EN You can add or subtract a particular amount you defined in your calculations and reach a total sum
EN You can add or subtract a particular amount you defined in your calculations and reach a total sum
TR Hesaplamalarınızda tanımladığınız belirli bir değeri ekleyip çıkarabilir ve toplam sonuca ulaşabilirsiniz
ภาษาอังกฤษ | ภาษาตุรกี |
---|---|
and | ve |
total | toplam |
amount | bir |
EN You can add or subtract a particular amount you defined in your calculations and reach a total sum
TR Hesaplamalarınızda tanımladığınız belirli bir değeri ekleyip çıkarabilir ve toplam sonuca ulaşabilirsiniz
ภาษาอังกฤษ | ภาษาตุรกี |
---|---|
and | ve |
total | toplam |
amount | bir |
EN Any two-place operator can be used in this operator-assignment mode, for example '$a -= 5' (subtract 5 from the value of $a), '$b *= 7' (multiply the value of $b by 7), etc.
TR İşleçli atama kipinde herhangi bir iki terimli işleç kullanılabilir, örneğin '$a -= 5' ($a'nın değerinden 5 çıkarılır), '$b *= 7' ($b'nin değeri 7 ile çarpılır), vs.
ภาษาอังกฤษ | ภาษาตุรกี |
---|---|
value | değeri |
a | bir |
of | in |
any | herhangi |
EN Any two-place operator can be used in this operator-assignment mode, for example $a -= 5 (subtract 5 from the value of $a), $b *= 7 (multiply the value of $b by 7), etc.
TR İşleçli atama kipinde herhangi bir iki terimli işleç kullanılabilir, örneğin '$a -= 5' ($a'nın değerinden 5 çıkarılır), '$b *= 7' ($b'nin değeri 7 ile çarpılır), vs.
ภาษาอังกฤษ | ภาษาตุรกี |
---|---|
value | değeri |
a | bir |
of | in |
any | herhangi |
EN For example, we may use device signals to determine that a particular device is within a particular venue
TR Örneğin, belirli bir cihazın belirli bir mekanda olduğunu belirlemek için cihaz sinyallerini kullanabiliriz
ภาษาอังกฤษ | ภาษาตุรกี |
---|---|
device | cihaz |
is | olduğunu |
EN An interface, together with type declarations, provides a good way to make sure that a particular object contains particular methods.

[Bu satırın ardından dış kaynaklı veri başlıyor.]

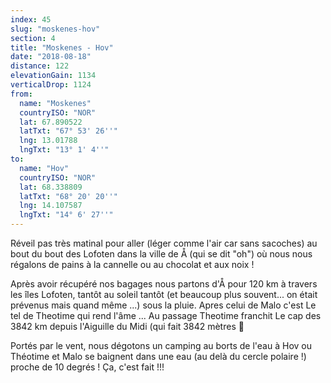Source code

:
 ```yaml
---
index: 45
slug: "moskenes-hov"
section: 4
title: "Moskenes - Hov"
date: "2018-08-18"
distance: 122
elevationGain: 1134
verticalDrop: 1124
from:
  name: "Moskenes"
  countryISO: "NOR"
  lat: 67.890522
  latTxt: "67° 53' 26''"
  lng: 13.01788
  lngTxt: "13° 1' 4''"
to:
  name: "Hov"
  countryISO: "NOR"
  lat: 68.338809
  latTxt: "68° 20' 20''"
  lng: 14.107587
  lngTxt: "14° 6' 27''"
---
```


Réveil pas très matinal pour aller (léger comme l'air car sans sacoches) au bout du bout des Lofoten dans la ville de Å (qui se dit "oh") où nous nous régalons de pains à la cannelle ou au chocolat et aux noix ! 

Après avoir récupéré nos bagages nous partons d'Å pour 120 km à travers les îles Lofoten, tantôt au soleil tantôt (et beaucoup plus souvent... on était prévenus mais quand même ...) sous la pluie. Apres celui de Malo c'est Le tel de Theotime qui rend l'âme ... Au passage Theotime franchit Le cap des 3842 km depuis l'Aiguille du Midi (qui fait 3842 mètres 🙂

Portés par le vent, nous dégotons un camping au borts de l'eau à Hov ou Théotime et Malo se baignent dans une eau (au delà du cercle polaire !) proche de 10 degrés ! Ça, c'est fait !!!
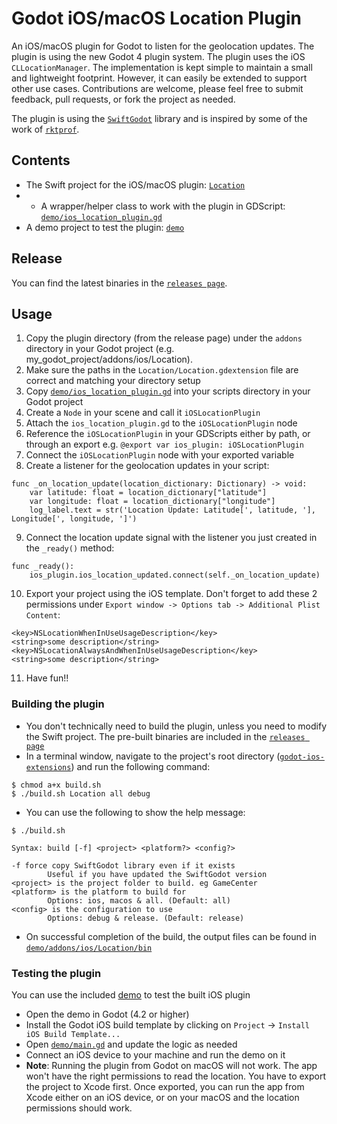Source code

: # Godot iOS/macOS Location Plugin
An iOS/macOS plugin for Godot to listen for the geolocation updates. The plugin is using the new Godot 4 plugin system. The plugin uses the iOS `CLLocationManager`.
The implementation is kept simple to maintain a small and lightweight footprint. However, it can easily be extended to support other use cases. Contributions are welcome, please feel free to submit feedback, pull requests, or fork the project as needed.

The plugin is using the [`SwiftGodot`](https://github.com/migueldeicaza/SwiftGodot) library and is inspired by some of the work of [`rktprof`](https://github.com/rktprof/godot-ios-extensions).

## Contents
* The Swift project for the iOS/macOS plugin: [`Location`](Location)
* * A wrapper/helper class to work with the plugin in GDScript: [`demo/ios_location_plugin.gd`](demo/ios_location_plugin.gd)
* A demo project to test the plugin: [`demo`](demo)

## Release
You can find the latest binaries in the [`releases page`](https://github.com/KarimIbrahim/godot-ios-extensions/releases).

## Usage
1. Copy the plugin directory (from the release page) under the `addons` directory in your Godot project (e.g. my_godot_project/addons/ios/Location). 
2. Make sure the paths in the `Location/Location.gdextension` file are correct and matching your directory setup
3. Copy [`demo/ios_location_plugin.gd`](demo/ios_location_plugin.gd) into your scripts directory in your Godot project
4. Create a `Node` in your scene and call it `iOSLocationPlugin`
5. Attach the `ios_location_plugin.gd` to the `iOSLocationPlugin` node 
6. Reference the `iOSLocationPlugin` in your GDScripts either by path, or through an export e.g. `@export var ios_plugin: iOSLocationPlugin`
7. Connect the `iOSLocationPlugin` node with your exported variable
8. Create a listener for the geolocation updates in your script:
  ```gdscript
  func _on_location_update(location_dictionary: Dictionary) -> void:
	  var latitude: float = location_dictionary["latitude"]
	  var longitude: float = location_dictionary["longitude"]
	  log_label.text = str('Location Update: Latitude[', latitude, '], Longitude[', longitude, ']')
  ```
9. Connect the location update signal with the listener you just created in the `_ready()` method:
  ```gdscript
  func _ready():
	  ios_plugin.ios_location_updated.connect(self._on_location_update)
  ```
10. Export your project using the iOS template. Don't forget to add these 2 permissions under `Export window -> Options tab -> Additional Plist Content`:
  ```
<key>NSLocationWhenInUseUsageDescription</key>
<string>some description</string>
<key>NSLocationAlwaysAndWhenInUseUsageDescription</key>
<string>some description</string>
  ```
11. Have fun!!

### Building the plugin
- You don't technically need to build the plugin, unless you need to modify the Swift project. The pre-built binaries are included in the [`releases page`](https://github.com/KarimIbrahim/godot-ios-extensions/releases)
- In a terminal window, navigate to the project's root directory ([`godot-ios-extensions`](godot-ios-extensions)) and run the following command:
```
$ chmod a+x build.sh
$ ./build.sh Location all debug
```
- You can use the following to show the help message:
```
$ ./build.sh

Syntax: build [-f] <project> <platform?> <config?>

-f force copy SwiftGodot library even if it exists
        Useful if you have updated the SwiftGodot version
<project> is the project folder to build. eg GameCenter
<platform> is the platform to build for
        Options: ios, macos & all. (Default: all)
<config> is the configuration to use
        Options: debug & release. (Default: release)

```
- On successful completion of the build, the output files can be found in [`demo/addons/ios/Location/bin`](demo/addons/ios/Location/bin)

### Testing the plugin
You can use the included [demo](demo/project.godot) to test the built iOS plugin

- Open the demo in Godot (4.2 or higher)
- Install the Godot iOS build template by clicking on `Project` -> `Install iOS Build Template...`
- Open [`demo/main.gd`](demo/main.gd) and update the logic as needed 
- Connect an iOS device to your machine and run the demo on it
- **Note**: Running the plugin from Godot on macOS will not work. The app won't have the right permissions to read the location. You have to export the project to Xcode first. Once exported, you can run the app from Xcode either on an iOS device, or on your macOS and the location permissions should work.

See instanceof operator and type declarations.
TR Bir arayüz tür bildirimiyle belli bir nesnenin belli yöntemleri içermesini sağlayabilir. Ayrıca bakınız: instanceof işleci ve Tür Bildirimleri.
ภาษาอังกฤษ | ภาษาตุรกี |
---|---|
interface | arayüz |
methods | yöntemleri |
and | ve |
type | tür |
to | ayrıca |
a | bir |
EN Research landscape studies assess the dynamics and trends within a particular research area, and can include a variety of analyses such as:
TR Araştırma Ortamı Çalışmaları belirli bir araştırma alanı içindeki dinamikleri ve eğilimleri değerlendirir ve aşağıdakiler dahil olmak üzere çeşitli analizler içerir:
ภาษาอังกฤษ | ภาษาตุรกี |
---|---|
research | araştırma |
trends | eğilimleri |
area | alan |
variety | çeşitli |
and | ve |
EN Accepting more articles authored by a particular gender
TR Belirli bir cinsiyettekilerin yazdığı makalelerden daha fazla kabul etmek
ภาษาอังกฤษ | ภาษาตุรกี |
---|---|
accepting | kabul |
EN Explore databases of keywords in a particular language
TR Belirli bir dildeki anahtar kelime veri tabanını keşfedin
ภาษาอังกฤษ | ภาษาตุรกี |
---|---|
explore | keşfedin |
keywords | anahtar |
EN The average number of monthly searches of a particular keyword over 12 months. Estimate the keyword’s value and benefit for your rankings.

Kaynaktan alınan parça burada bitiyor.